The approval of Fram Operating LLC's Whitewater development plan comes as part of the Trump administration's America First Energy Plan, the BLM said in announcing the decision.

For supporters of the project, the BLM's decision was a long-fought victory that goes back to before 2013, when opponents appealed the project to the state office in Lakewood.

"We have oil and gas all over Mesa County," said Commissioner Rose Pugliese, whose easternmost commissioner district includes the 26,000-acre project. "This is no different than any activity BLM permits under multiple use."

Construction and year-round production will provide about 70 jobs over the anticipated 20-year life of the project, the BLM said.

Fram officials didn't immediately respond to requests for comment.

"I'm happy for Fram and I'm happy for us as a community," said Diane Schwenke, president and chief executive officer of the Grand Junction Area Chamber of Commerce. "We're going to see real economic impact from something other than natural gas, which has been our total focus."

Opponents, however said they fear the effects on water and air quality.

"I can tell you we're not thrilled," said Emily Hornback, interim executive director of the Western Colorado Congress. "The concerns we keep bringing up have not been addressed."

The congress is considering its options, which include an appeal to the state BLM director, the Interior Board of Land Appeals and possibly the courts.

The BLM had previously approved Fram's plans, but action on the plan has been delayed since 2013 when opponents said the plan failed to adequately take into account the effects of hydraulic fracturing on water and air.

"I think this was one of the first things on the agenda in '13 when I became commissioner," Mesa County Commission Chairman John Justman said, noting that the new jobs will be welcome in a local economy just starting to feel the stirring of growth in the energy sector.

County coffers also stand to benefit from taxes the development will generate, Justman said.

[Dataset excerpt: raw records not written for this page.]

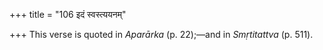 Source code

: +++
title = "106 इदं स्वस्त्ययनम्"

+++
This verse is quoted in *Aparārka* (p. 22);—and in *Smṛtitattva* (p.
511).
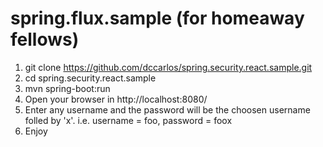 # spring.flux.sample (for homeaway fellows)
1. git clone https://github.com/dccarlos/spring.security.react.sample.git
2. cd spring.security.react.sample
3. mvn spring-boot:run
4. Open your browser in http://localhost:8080/
5. Enter any username and the password will be the choosen username folled by 'x'. i.e. username = foo, password = foox
6. Enjoy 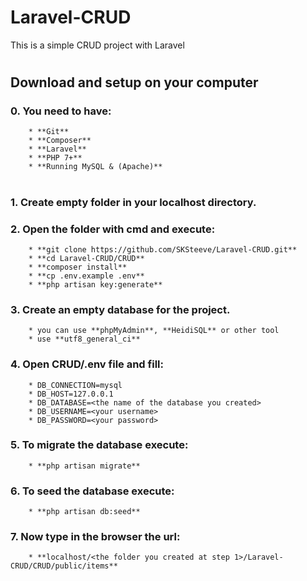 # Laravel-CRUD

This is a simple CRUD project with Laravel
#
## **Download and setup on your computer**

### 0. You need to have:
        * **Git**
        * **Composer**
        * **Laravel**
        * **PHP 7+**
        * **Running MySQL & (Apache)**
#
### 1. Create empty folder in your **localhost directory**.
### 2. Open the folder with cmd and execute:
        * **git clone https://github.com/SKSteeve/Laravel-CRUD.git**
        * **cd Laravel-CRUD/CRUD**
        * **composer install**
        * **cp .env.example .env**
        * **php artisan key:generate**
### 3. Create an empty database for the project.
        * you can use **phpMyAdmin**, **HeidiSQL** or other tool
        * use **utf8_general_ci**
### 4. Open CRUD/.env file and fill:
        * DB_CONNECTION=mysql
        * DB_HOST=127.0.0.1
        * DB_DATABASE=<the name of the database you created>
        * DB_USERNAME=<your username>
        * DB_PASSWORD=<your password>
### 5. To migrate the database execute:
        * **php artisan migrate**
### 6. To seed the database execute:
        * **php artisan db:seed**
### 7. Now type in the browser the url:
        * **localhost/<the folder you created at step 1>/Laravel-CRUD/CRUD/public/items**
         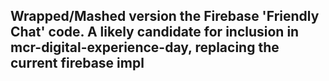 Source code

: ## Wrapped/Mashed version the Firebase 'Friendly Chat' code.  A likely candidate for inclusion in mcr-digital-experience-day, replacing the current firebase impl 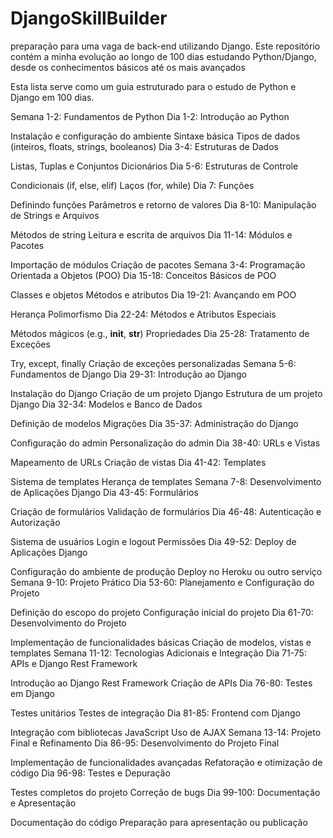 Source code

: # DjangoSkillBuilder
preparação para uma vaga de back-end utilizando Django.
 Este repositório contém a minha evolução ao longo de 100 dias estudando Python/Django, desde os conhecimentos básicos até os mais avançados


Esta lista serve como um guia estruturado para o estudo de Python e Django em 100 dias. 

Semana 1-2: Fundamentos de Python
Dia 1-2: Introdução ao Python

Instalação e configuração do ambiente
Sintaxe básica
Tipos de dados (inteiros, floats, strings, booleanos)
Dia 3-4: Estruturas de Dados

Listas, Tuplas e Conjuntos
Dicionários
Dia 5-6: Estruturas de Controle

Condicionais (if, else, elif)
Laços (for, while)
Dia 7: Funções

Definindo funções
Parâmetros e retorno de valores
Dia 8-10: Manipulação de Strings e Arquivos

Métodos de string
Leitura e escrita de arquivos
Dia 11-14: Módulos e Pacotes

Importação de módulos
Criação de pacotes
Semana 3-4: Programação Orientada a Objetos (POO)
Dia 15-18: Conceitos Básicos de POO

Classes e objetos
Métodos e atributos
Dia 19-21: Avançando em POO

Herança
Polimorfismo
Dia 22-24: Métodos e Atributos Especiais

Métodos mágicos (e.g., __init__, __str__)
Propriedades
Dia 25-28: Tratamento de Exceções

Try, except, finally
Criação de exceções personalizadas
Semana 5-6: Fundamentos de Django
Dia 29-31: Introdução ao Django

Instalação do Django
Criação de um projeto Django
Estrutura de um projeto Django
Dia 32-34: Modelos e Banco de Dados

Definição de modelos
Migrações
Dia 35-37: Administração do Django

Configuração do admin
Personalização do admin
Dia 38-40: URLs e Vistas

Mapeamento de URLs
Criação de vistas
Dia 41-42: Templates

Sistema de templates
Herança de templates
Semana 7-8: Desenvolvimento de Aplicações Django
Dia 43-45: Formulários

Criação de formulários
Validação de formulários
Dia 46-48: Autenticação e Autorização

Sistema de usuários
Login e logout
Permissões
Dia 49-52: Deploy de Aplicações Django

Configuração do ambiente de produção
Deploy no Heroku ou outro serviço
Semana 9-10: Projeto Prático
Dia 53-60: Planejamento e Configuração do Projeto

Definição do escopo do projeto
Configuração inicial do projeto
Dia 61-70: Desenvolvimento do Projeto

Implementação de funcionalidades básicas
Criação de modelos, vistas e templates
Semana 11-12: Tecnologias Adicionais e Integração
Dia 71-75: APIs e Django Rest Framework

Introdução ao Django Rest Framework
Criação de APIs
Dia 76-80: Testes em Django

Testes unitários
Testes de integração
Dia 81-85: Frontend com Django

Integração com bibliotecas JavaScript
Uso de AJAX
Semana 13-14: Projeto Final e Refinamento
Dia 86-95: Desenvolvimento do Projeto Final

Implementação de funcionalidades avançadas
Refatoração e otimização de código
Dia 96-98: Testes e Depuração

Testes completos do projeto
Correção de bugs
Dia 99-100: Documentação e Apresentação

Documentação do código
Preparação para apresentação ou publicação
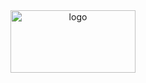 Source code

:<div align="center">
  <img src="https://static.wikia.nocookie.net/starwars/images/6/63/Sabine_Starbird.svg/revision/latest/scale-to-width-down/350?cb=20141030003059" height="100" width="200" alt="logo"/>

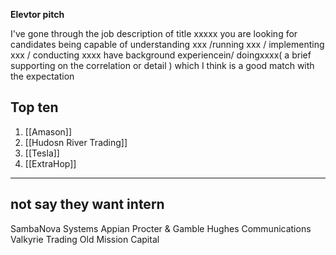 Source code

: **Elevtor pitch**

I've gone through the job description of title xxxxx you are looking for candidates being capable of understanding xxx /running xxx / implementing xxx / conducting xxxx have background experiencein/ doingxxxx( a brief supporting on the correlation or detail ) which I think is a good match with the expectation

## Top ten
1.  [[Amason]]
2.  [[Hudosn River Trading]]
3.  [[Tesla]]
4.  [[ExtraHop]]
-------- 
## not say they want intern
SambaNova Systems
Appian
Procter & Gamble
Hughes Communications
Valkyrie Trading
Old Mission Capital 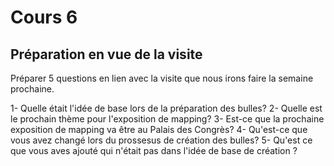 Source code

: # Cours 6
## Préparation en vue de la visite
Préparer 5 questions en lien avec la visite que nous irons faire la semaine prochaine. 


1- Quelle était l'idée de base lors de la préparation des bulles?
2- Quelle est le prochain thème pour l'exposition de mapping?
3- Est-ce que la prochaine exposition de mapping va être au Palais des Congrès?
4- Qu'est-ce que vous avez changé lors du prossesus de création des bulles?
5- Qu'est ce que vous aves ajouté qui n'était pas dans l'idée de base de création ?
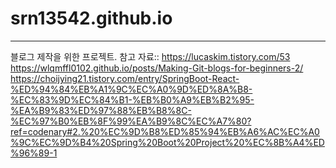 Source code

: # srn13542.github.io
---

블로그 제작을 위한 프로젝트.
참고 자료::
https://lucaskim.tistory.com/53
https://wlqmffl0102.github.io/posts/Making-Git-blogs-for-beginners-2/
https://choijying21.tistory.com/entry/SpringBoot-React-%ED%94%84%EB%A1%9C%EC%A0%9D%ED%8A%B8-%EC%83%9D%EC%84%B1-%EB%B0%A9%EB%B2%95-%EA%B9%83%ED%97%88%EB%B8%8C-%EC%97%B0%EB%8F%99%EA%B9%8C%EC%A7%80?ref=codenary#2.%20%EC%9D%B8%ED%85%94%EB%A6%AC%EC%A0%9C%EC%9D%B4%20Spring%20Boot%20Project%20%EC%8B%A4%ED%96%89-1
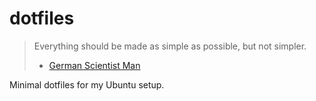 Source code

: # dotfiles

> Everything should be made as simple as possible, but not simpler.
> - [German Scientist Man](https://en.wikiquote.org/wiki/Albert_Einstein)

Minimal dotfiles for my Ubuntu setup.
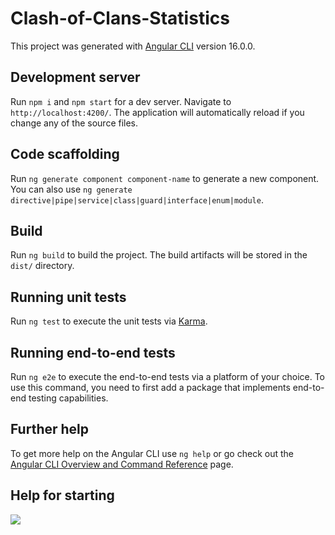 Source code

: # Clash-of-Clans-Statistics

This project was generated with [Angular CLI](https://github.com/angular/angular-cli) version 16.0.0.

## Development server

Run `npm i` and `npm start` for a dev server. Navigate to `http://localhost:4200/`. The application will automatically reload if you change any of the source files.

## Code scaffolding

Run `ng generate component component-name` to generate a new component. You can also use `ng generate directive|pipe|service|class|guard|interface|enum|module`.

## Build

Run `ng build` to build the project. The build artifacts will be stored in the `dist/` directory.

## Running unit tests

Run `ng test` to execute the unit tests via [Karma](https://karma-runner.github.io).

## Running end-to-end tests

Run `ng e2e` to execute the end-to-end tests via a platform of your choice. To use this command, you need to first add a package that implements end-to-end testing capabilities.

## Further help

To get more help on the Angular CLI use `ng help` or go check out the [Angular CLI Overview and Command Reference](https://angular.io/cli) page.

## Help for starting
<img src="https://github.com/CamyrauBTanke/CamyrauBTanke/blob/main/img/projects/ClashOfClans-statisric.gif">
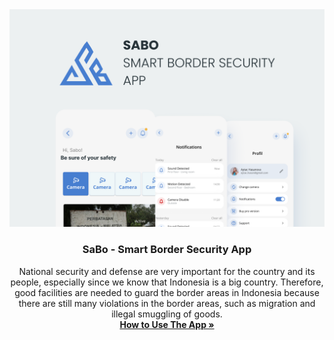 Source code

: <div align="center">
	<img src="https://github.com/C23-PS298/.github/blob/main/profile/img/Cover.png"/>
	<h3 align="center">SaBo - Smart Border Security App</h3>
	<p align="center">
		National security and defense are very important for the country and its people, especially since we know that Indonesia is a big country. Therefore, good facilities are needed to guard the border areas in Indonesia because there are still many violations in the border areas, such as migration and illegal smuggling of goods.
		<br />
		<a href="#how-to-use-the-app-"><strong>How to Use The App »</strong></a>
	</p>
</div>

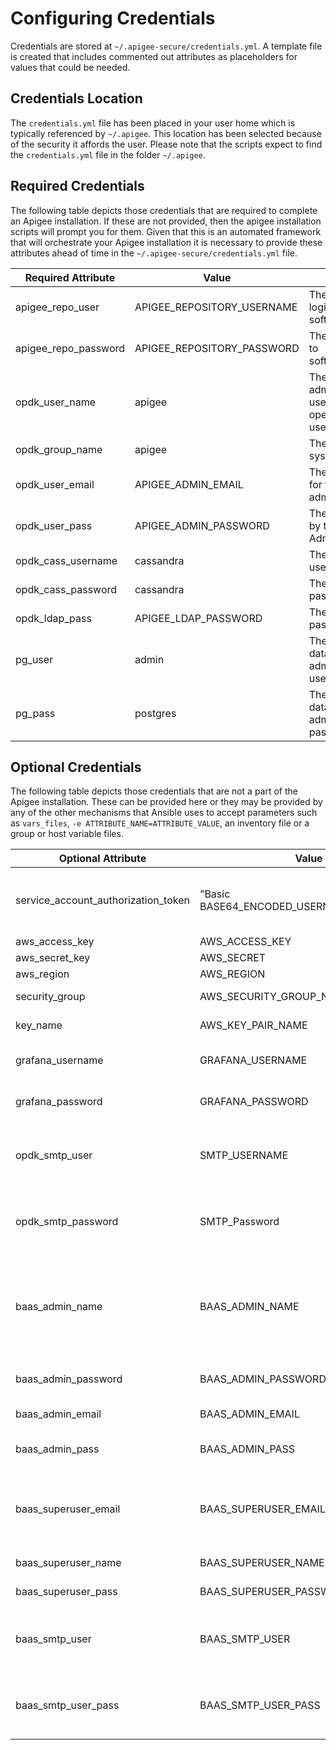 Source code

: # Configuring Credentials
Credentials are stored at `~/.apigee-secure/credentials.yml`. A template file is created that includes
commented out attributes as placeholders for values that could be needed.

## Credentials Location
The `credentials.yml` file has been placed in your user home which is typically referenced by
`~/.apigee`. This location has been selected because of the security it affords the user. Please
note that the scripts expect to find the `credentials.yml` file in the folder `~/.apigee`.

## Required Credentials
The following table depicts those credentials that are required to complete an
Apigee installation. If these are not provided, then the apigee installation
scripts will prompt you for them. Given that this is an automated framework
that will orchestrate your Apigee installation it is necessary to provide these
attributes ahead of time in the  `~/.apigee-secure/credentials.yml` file.

| Required Attribute | Value | Description |
|---|---|---|
| apigee_repo_user | APIGEE_REPOSITORY_USERNAME | The verizon user to login to the software.apigee.com |
| apigee_repo_password |  APIGEE_REPOSITORY_PASSWORD | The login password to software.apigee.com |
| opdk_user_name | apigee | The Apigee administrator username and operating system username |
| opdk_group_name | apigee | The operating system group name |
| opdk_user_email | APIGEE_ADMIN_EMAIL | The email address for the Apigee administrator |
| opdk_user_pass | APIGEE_ADMIN_PASSWORD | The password used by the Apigee Administrator |
| opdk_cass_username |  cassandra | The Cassandra username |
| opdk_cass_password | cassandra | The Cassandra password |
| opdk_ldap_pass | APIGEE_LDAP_PASSWORD | The Apigee LDAP password |
| pg_user | admin | The Postgres database administrator username |
| pg_pass | postgres | The Postgres database administrator password |

## Optional Credentials

The following table depicts those credentials that are not a part of the Apigee installation.
These can be provided here or they may be provided by any of the other mechanisms that Ansible
uses to accept parameters such as `vars_files`, `-e ATTRIBUTE_NAME=ATTRIBUTE_VALUE`, an inventory
file or a group or host variable files.

| Optional Attribute | Value | Description |
|---|---|---|
| service_account_authorization_token | "Basic BASE64_ENCODED_USERNAME_PASSWORD" | Authorization header value to be used when registering the instance with Cyberark |
| aws_access_key | AWS_ACCESS_KEY | AWS access key |
| aws_secret_key | AWS_SECRET | AWS secret |
| aws_region | AWS_REGION | AWS region |
| security_group | AWS_SECURITY_GROUP_NAME | AWS security group name |
| key_name | AWS_KEY_PAIR_NAME | AWS key pair name used for access |
| grafana_username | GRAFANA_USERNAME | Used if installing the Apigee monitoring dashboard |
| grafana_password | GRAFANA_PASSWORD | Used if installing the Apigee monitoring dashboard |
| opdk_smtp_user | SMTP_USERNAME | Username of the SMTP server that Edge will use to send notifications to developers |
| opdk_smtp_password | SMTP_Password | Password for the SMTP server that Edge will use to send notifications to developers |
| baas_admin_name | BAAS_ADMIN_NAME | The Apigee Baas administrator username, please note that baas_admin_email cannot be the same as  baas_superuser_email |
| baas_admin_password | BAAS_ADMIN_PASSWORD | The Apigee Baas administrator password |
| baas_admin_email | BAAS_ADMIN_EMAIL | The Apigee Baas administrator email |
| baas_admin_pass | BAAS_ADMIN_PASS | The Apigee Baas administrator email password |
| baas_superuser_email | BAAS_SUPERUSER_EMAIL | Email of the Baas Superuser, please note that baas_superuser_email cannot be the same as baas_admin_email |
| baas_superuser_name | BAAS_SUPERUSER_NAME | Name of the Baas Superuser |
| baas_superuser_pass | BAAS_SUPERUSER_PASSWORD | Password of the Baas Superuser |
| baas_smtp_user | BAAS_SMTP_USER | Username of the SMTP server that Baas will use to send notifications to developers |
| baas_smtp_user_pass | BAAS_SMTP_USER_PASS | Password for the SMTP server that Baas will use to send notification to developers |
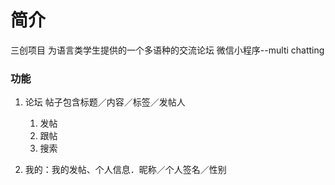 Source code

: # 简介

三创项目
为语言类学生提供的一个多语种的交流论坛
微信小程序--multi chatting


### 功能
1. 论坛
	帖子包含标题／内容／标签／发帖人
	1. 发帖
	2. 跟帖
	3. 搜索
	

2. 我的：我的发帖、个人信息．昵称／个人签名／性别
	
#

"This project has been kept at bay" for political reasons, said David Ludlam, executive director of the West Slope Colorado Oil and Gas Association. "It could have been approved five years ago if there had been the political will. I look on it as a cautionary tale about how influential government can be on the ability to conduct business in America."

Rancher Don Lumbardy's property adjoins one of the 12 pad sites from which the 108 oil wells will be drilled.

He told federal officials that he worried about damage to his water supply,

Officials have acknowledged that drilling might affect the water on which he and his livestock depend, Lumbardy said.

He's been told that federal officials "can't say for sure" that his water will be unaffected, Lumbardy said.

"That tells me they don't consider water important enough to be worried about," Lumbardy said.

After opponents appealed the project in 2013, the state office said local officials would have to reconsider the project in light of the need for hydraulic fracturing, or "fracking," to take place.

BLM Grand Junction Field Manager Katie Stevens said the project will protect resources while making it possible for Fram to move ahead.

"Facilitating energy development in the area is a win for the local economy," Stevens said.

The project includes many protections for area resources, including wildlife, air and water, Stevens said.

With approval of the plan, the BLM is now waiting for Fram to submit applications for permits to drill the wells, which will begin the next phase of the process.

The Colorado River Valley BLM field office has been designated to handle oil and gas related issues, including the Fram project.

"I know for a fact that the people in the Colorado River Valley Field Office have worked hard on this under both administrations," Ludlam said, referring to the Obama and Trump administrations. "I know firsthand they've worked hard on (the plan)."